## [TASK PROMPT]
From the data, return each line holding the word "finite".

## [AVAILABLE DATA]

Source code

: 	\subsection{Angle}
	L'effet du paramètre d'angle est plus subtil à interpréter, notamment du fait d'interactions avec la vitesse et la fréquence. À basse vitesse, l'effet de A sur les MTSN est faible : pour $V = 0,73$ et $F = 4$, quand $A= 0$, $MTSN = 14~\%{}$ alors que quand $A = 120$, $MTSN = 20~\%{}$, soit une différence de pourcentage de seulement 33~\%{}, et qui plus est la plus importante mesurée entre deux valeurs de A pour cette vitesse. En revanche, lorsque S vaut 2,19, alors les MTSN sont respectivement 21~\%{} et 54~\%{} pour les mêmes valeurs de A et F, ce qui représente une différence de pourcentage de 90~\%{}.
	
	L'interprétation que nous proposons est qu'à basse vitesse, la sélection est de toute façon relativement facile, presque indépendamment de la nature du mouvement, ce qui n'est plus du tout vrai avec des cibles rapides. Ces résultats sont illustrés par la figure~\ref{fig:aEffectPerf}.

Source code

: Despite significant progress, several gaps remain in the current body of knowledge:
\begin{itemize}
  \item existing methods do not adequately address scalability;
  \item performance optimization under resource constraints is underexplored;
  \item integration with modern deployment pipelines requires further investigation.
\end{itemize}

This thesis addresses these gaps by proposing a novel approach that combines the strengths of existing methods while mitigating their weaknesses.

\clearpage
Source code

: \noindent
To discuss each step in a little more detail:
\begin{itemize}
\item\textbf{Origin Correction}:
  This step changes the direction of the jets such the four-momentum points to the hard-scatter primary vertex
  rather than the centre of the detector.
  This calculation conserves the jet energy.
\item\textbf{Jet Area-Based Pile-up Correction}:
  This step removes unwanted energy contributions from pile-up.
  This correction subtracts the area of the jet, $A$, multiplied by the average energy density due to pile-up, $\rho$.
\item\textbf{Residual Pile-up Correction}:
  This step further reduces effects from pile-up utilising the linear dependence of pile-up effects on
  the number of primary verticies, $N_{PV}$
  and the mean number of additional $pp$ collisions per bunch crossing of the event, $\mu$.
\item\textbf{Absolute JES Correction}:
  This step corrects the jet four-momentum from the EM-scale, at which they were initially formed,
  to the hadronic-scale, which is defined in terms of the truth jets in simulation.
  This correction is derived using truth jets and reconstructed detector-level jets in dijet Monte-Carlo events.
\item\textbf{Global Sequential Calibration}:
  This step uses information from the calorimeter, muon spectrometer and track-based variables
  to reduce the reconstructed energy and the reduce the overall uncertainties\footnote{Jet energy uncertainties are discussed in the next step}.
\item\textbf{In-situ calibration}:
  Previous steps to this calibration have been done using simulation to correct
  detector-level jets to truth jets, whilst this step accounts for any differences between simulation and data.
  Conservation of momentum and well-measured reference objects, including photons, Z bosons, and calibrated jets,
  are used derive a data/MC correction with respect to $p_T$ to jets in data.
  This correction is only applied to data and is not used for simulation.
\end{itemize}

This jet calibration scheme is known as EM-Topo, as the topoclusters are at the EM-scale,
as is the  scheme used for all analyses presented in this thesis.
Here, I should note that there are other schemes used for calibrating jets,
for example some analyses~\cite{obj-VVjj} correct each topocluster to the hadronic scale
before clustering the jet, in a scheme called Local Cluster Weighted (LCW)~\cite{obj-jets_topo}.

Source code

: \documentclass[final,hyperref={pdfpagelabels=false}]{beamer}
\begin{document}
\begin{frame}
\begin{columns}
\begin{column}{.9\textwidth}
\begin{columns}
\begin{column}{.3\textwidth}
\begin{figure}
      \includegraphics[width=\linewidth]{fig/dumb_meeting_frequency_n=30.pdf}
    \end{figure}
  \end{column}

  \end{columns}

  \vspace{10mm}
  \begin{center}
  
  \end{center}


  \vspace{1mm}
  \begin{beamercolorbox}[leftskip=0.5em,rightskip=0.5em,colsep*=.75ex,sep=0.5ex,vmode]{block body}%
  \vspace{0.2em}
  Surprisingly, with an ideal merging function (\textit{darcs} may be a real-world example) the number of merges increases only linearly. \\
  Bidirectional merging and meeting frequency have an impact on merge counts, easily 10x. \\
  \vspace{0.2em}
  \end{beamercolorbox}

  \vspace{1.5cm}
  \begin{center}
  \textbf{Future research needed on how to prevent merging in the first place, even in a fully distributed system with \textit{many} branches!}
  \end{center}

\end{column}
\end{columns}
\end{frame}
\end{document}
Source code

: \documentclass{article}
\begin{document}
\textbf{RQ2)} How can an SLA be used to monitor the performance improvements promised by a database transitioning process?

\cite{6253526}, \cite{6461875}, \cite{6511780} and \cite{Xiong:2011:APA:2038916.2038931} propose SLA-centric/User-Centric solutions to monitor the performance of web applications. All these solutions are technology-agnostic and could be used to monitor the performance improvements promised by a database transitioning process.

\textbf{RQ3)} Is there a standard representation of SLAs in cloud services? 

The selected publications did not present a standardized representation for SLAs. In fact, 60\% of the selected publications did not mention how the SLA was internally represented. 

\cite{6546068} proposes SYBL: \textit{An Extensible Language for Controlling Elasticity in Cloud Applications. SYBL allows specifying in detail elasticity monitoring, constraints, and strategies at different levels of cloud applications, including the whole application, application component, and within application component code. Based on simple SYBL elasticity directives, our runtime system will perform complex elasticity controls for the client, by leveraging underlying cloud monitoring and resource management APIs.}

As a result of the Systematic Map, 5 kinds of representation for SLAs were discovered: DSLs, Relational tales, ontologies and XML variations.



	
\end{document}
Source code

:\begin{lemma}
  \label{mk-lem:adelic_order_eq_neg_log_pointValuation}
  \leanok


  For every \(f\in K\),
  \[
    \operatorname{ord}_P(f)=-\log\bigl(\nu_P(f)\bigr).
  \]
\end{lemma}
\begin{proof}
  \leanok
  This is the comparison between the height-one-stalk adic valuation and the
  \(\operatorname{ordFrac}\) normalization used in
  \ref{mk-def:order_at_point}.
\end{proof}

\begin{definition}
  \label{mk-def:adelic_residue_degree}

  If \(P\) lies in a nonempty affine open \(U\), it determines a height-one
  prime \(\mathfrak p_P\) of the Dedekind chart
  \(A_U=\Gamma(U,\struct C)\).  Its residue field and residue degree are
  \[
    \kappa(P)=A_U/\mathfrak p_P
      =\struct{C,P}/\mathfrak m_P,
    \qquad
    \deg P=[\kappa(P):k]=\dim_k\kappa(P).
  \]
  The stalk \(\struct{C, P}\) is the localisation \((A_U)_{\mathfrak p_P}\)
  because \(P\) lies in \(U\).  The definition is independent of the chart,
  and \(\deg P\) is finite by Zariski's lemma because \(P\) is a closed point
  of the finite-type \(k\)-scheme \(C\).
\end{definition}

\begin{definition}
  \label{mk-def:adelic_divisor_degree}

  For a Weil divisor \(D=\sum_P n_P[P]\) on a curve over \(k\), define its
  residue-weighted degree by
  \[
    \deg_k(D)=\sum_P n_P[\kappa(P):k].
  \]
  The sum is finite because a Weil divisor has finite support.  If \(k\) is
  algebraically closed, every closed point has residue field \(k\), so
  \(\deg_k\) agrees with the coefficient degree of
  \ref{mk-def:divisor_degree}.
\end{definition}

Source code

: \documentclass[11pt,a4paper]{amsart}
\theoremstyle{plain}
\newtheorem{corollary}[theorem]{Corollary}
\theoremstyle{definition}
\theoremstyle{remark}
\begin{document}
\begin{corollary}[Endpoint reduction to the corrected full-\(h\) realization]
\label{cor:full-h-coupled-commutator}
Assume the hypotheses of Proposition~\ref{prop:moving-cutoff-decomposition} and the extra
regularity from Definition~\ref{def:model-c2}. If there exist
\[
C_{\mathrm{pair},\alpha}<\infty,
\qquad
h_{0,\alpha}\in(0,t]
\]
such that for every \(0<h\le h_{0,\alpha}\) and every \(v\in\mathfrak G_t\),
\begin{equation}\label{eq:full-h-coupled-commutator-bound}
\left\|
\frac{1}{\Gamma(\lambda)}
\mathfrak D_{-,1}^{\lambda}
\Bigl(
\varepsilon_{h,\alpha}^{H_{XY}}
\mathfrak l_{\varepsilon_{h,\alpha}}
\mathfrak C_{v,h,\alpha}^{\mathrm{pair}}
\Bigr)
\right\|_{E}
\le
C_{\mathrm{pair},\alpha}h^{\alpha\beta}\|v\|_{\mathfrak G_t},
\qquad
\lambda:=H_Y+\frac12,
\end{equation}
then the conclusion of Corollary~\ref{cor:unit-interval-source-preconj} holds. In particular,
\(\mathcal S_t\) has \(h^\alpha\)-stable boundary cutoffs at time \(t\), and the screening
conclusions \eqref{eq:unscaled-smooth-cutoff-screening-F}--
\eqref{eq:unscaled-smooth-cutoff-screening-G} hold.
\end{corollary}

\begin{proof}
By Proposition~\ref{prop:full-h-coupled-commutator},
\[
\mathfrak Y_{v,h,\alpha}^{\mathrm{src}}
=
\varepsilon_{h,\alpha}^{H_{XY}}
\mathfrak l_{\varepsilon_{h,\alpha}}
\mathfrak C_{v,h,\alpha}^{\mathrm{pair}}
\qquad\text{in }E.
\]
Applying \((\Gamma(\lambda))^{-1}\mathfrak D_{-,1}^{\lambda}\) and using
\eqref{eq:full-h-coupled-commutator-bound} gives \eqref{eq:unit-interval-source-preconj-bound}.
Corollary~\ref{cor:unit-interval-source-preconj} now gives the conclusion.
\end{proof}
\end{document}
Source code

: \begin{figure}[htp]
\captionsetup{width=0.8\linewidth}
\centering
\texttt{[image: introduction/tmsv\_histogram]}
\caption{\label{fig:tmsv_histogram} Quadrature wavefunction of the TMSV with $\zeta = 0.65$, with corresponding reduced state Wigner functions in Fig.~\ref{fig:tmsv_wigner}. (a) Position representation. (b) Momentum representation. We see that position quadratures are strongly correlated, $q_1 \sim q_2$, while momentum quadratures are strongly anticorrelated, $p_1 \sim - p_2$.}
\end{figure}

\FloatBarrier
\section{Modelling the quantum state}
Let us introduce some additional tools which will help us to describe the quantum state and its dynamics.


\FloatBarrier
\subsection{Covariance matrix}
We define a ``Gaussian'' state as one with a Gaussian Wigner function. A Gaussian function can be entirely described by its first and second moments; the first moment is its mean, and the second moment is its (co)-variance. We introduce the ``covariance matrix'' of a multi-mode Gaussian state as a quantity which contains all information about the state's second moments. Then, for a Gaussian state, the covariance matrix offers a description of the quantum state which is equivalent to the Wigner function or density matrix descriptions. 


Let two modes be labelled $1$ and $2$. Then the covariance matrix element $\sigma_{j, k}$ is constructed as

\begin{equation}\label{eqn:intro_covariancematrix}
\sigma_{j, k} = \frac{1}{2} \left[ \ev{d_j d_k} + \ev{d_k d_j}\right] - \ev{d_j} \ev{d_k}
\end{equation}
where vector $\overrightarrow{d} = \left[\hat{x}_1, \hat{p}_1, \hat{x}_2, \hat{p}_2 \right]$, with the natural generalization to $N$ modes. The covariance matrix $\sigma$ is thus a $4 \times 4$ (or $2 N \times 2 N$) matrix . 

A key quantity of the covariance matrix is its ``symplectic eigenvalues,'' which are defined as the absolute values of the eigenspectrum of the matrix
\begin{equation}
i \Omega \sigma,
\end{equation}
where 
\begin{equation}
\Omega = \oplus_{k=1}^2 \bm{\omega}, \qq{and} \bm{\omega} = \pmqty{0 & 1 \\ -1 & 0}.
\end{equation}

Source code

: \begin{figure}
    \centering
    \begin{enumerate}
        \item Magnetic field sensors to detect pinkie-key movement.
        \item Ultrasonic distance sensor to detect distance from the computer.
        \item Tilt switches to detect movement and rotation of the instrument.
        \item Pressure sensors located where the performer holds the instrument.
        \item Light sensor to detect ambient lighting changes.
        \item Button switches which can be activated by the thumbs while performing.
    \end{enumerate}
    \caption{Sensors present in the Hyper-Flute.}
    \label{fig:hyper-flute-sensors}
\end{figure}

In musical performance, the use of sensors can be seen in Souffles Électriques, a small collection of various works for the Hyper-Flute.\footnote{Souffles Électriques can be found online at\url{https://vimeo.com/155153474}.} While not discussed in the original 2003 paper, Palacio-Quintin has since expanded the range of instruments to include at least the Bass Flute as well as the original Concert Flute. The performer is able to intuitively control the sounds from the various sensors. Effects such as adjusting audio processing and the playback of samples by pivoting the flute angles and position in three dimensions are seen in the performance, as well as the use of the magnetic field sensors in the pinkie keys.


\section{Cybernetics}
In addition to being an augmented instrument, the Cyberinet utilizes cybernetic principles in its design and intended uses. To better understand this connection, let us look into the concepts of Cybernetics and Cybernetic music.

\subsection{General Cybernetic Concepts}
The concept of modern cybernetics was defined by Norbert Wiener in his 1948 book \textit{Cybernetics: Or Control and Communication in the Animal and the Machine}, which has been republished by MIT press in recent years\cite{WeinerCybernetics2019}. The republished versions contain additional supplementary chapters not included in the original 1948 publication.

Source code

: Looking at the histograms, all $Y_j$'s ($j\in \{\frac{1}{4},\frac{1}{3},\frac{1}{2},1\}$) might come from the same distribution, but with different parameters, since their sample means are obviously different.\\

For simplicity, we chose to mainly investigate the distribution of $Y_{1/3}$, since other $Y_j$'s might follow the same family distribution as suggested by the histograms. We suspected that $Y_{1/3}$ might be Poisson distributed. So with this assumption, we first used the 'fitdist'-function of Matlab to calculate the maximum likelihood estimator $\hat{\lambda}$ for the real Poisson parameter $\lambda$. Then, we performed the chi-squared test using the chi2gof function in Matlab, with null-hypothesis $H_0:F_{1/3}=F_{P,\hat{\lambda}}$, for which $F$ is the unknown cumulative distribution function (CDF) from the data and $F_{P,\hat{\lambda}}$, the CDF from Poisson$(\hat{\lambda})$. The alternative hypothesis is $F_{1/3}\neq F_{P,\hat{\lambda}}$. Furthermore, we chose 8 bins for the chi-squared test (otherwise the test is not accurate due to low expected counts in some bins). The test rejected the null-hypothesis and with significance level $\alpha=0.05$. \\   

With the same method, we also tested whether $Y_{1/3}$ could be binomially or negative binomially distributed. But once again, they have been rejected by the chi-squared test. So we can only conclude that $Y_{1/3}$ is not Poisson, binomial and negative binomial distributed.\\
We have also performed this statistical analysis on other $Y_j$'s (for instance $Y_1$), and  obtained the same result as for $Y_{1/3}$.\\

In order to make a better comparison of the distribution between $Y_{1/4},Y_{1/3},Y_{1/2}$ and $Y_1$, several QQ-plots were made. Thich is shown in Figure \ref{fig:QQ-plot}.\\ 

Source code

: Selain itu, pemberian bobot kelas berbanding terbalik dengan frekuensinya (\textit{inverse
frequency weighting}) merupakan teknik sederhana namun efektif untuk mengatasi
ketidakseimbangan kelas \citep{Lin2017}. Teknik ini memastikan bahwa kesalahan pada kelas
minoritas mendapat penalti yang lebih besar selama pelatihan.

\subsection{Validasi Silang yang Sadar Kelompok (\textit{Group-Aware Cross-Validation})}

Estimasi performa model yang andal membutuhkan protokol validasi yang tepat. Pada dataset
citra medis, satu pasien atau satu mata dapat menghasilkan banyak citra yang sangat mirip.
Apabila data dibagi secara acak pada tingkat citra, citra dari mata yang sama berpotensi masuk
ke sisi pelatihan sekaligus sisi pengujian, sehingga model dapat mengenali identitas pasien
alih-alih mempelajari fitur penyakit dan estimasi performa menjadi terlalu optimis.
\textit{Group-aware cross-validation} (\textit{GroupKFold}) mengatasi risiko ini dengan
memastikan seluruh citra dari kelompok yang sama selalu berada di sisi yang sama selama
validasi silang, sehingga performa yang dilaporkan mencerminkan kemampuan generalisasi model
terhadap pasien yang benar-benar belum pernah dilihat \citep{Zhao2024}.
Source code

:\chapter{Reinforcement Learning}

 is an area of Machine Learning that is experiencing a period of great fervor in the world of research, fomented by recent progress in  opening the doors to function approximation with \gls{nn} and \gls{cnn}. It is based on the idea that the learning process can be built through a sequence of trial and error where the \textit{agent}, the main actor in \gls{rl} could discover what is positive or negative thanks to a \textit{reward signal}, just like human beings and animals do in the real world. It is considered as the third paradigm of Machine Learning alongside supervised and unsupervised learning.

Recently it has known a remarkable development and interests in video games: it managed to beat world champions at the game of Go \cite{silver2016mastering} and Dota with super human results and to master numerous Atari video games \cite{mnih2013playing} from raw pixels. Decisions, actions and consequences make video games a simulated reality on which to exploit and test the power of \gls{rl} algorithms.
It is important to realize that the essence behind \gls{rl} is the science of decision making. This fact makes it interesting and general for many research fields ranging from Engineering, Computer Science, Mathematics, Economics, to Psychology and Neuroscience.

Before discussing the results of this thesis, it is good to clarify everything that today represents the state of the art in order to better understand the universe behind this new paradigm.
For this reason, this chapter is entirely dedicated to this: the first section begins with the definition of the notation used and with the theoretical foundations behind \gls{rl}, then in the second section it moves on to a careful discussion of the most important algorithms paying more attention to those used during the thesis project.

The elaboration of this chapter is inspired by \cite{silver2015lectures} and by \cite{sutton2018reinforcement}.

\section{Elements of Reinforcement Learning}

## [ANSWER BOX]
  and \(\deg P\) is finite by Zariski's lemma because \(P\) is a closed point
  of the finite-type \(k\)-scheme \(C\).
  The sum is finite because a Weil divisor has finite support.  If \(k\) is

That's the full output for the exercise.